Douglas v. Williams

405 S.W.2d 259, 240 Ark. 933, 1966 Ark. LEXIS 1428
CourtSupreme Court of Arkansas
DecidedMay 23, 1966
Docket5-3915
StatusPublished
Cited by5 cases

This text of 405 S.W.2d 259 (Douglas v. Williams) is published on Counsel Stack Legal Research, covering Supreme Court of Arkansas primary law. Counsel Stack provides free access to over 12 million legal documents including statutes, case law, regulations, and constitutions.

Bluebook
Douglas v. Williams, 405 S.W.2d 259, 240 Ark. 933, 1966 Ark. LEXIS 1428 (Ark. 1966).

Opinion

Osro Cobb, Justice.

On September 28, 1965, a school election was held in the Hartford School District No. 94, Sebastian County, wherein a bond issue involving a 5-mill tax increase was approved, covering the cost of construction of a new elementary school in said district. The measure carried by a vote of 242 to 214. On October 5, 1965, the county court of Sebastian County made and caused to be entered its order finding and declaring the regularity of said election and the passage of the additional millage tax for retirement of the bond issue. This action of the county court was taken in accordance with Ark. Stat. Ann. § 80-318 (Repl. 1960), which provides in part as follows:

“Within ten [10] days after the election the county court shall canvass the returns and declare the result of the election by an order entered of record.”

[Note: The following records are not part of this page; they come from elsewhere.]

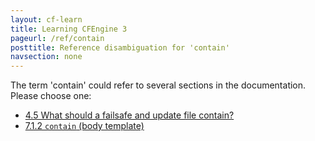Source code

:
 ```yaml
---
layout: cf-learn
title: Learning CFEngine 3
pageurl: /ref/contain
posttitle: Reference disambiguation for 'contain'
navsection: none
---
```


The term 'contain' could refer to several sections in the documentation. Please choose one:

- [4\.5 What should a failsafe and update file contain?](https://cfengine.com/manuals/cf3-reference.html#What-should-a-failsafe-or-update-file-contain)
- [7\.1\.2 <code>contain</code> \(body template\)](https://cfengine.com/manuals/cf3-reference.html#contain-in-commands)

Said act further significantly provides as follows:

“This order (of the county court) shall be final unless an appeal is taken from it to the circuit court within fifteen [15] days after it has been entered.” (Emphasis ours.)

Appellants, as citizens and taxpayers of said school district, brought a class action in chancery, seeking an order enjoining* the issuance or sale of bonds purportedly authorized by said election. Appellees responded by filing a motion for summary judgment to which was attached a certified copy of the order of the county court referred to above. We quote one paragraph from said motion for summary judgment:

‘ ‘ That the complaint and the entire file herein show that there is no genuine issue as to any material fact and that the moving party is entitled to judgment as a matter of law. ’ ’

Appellant’s original complaint alleged:

(a) That the resolution placing the millage question on the ballot was not properly adopted by the school board, in that proper notice, of the meeting of said board was not given and said resolution was not properly passed by a majority of the directors of the school district.

(b) That information furnished the State Board of Education by the appellees to obtain approval for said bond election was false.

(c) That the district did not have sufficient students to constitute a district.

(d) That the County Election Commission did not properly meet and set out precinct lines, that the judges at the voting precincts were not properly appointed, and that the results were not properly certified.

(e) That the vote count certified by the Election Commission was incorrect and that at least 30 improper ballots were cast.

(f) That the ballot used in said bond election was improperly worded as to the millage issue.

Appellants were permitted by the court to amend their complaint, making the following additional allegations :

1. That the school bonds authorized by said election had been issued and sold to T. J. Raney Investment Company.

2. That due to the pendency of this action T. J. Raney Investment Company was the only bidder for the bonds.

3. That the advertised conditions and terms for the sale of said bonds were amended by the school board to make the sale conditional upon the board prevailing in this law suit.

4. That the conditional sale of the bonds was illegal because of material variance from the stated provisions as to the sale, and because the T. J. Raney Investment Company was afforded a special term in the sale not advertised nor made available to other potential bidders.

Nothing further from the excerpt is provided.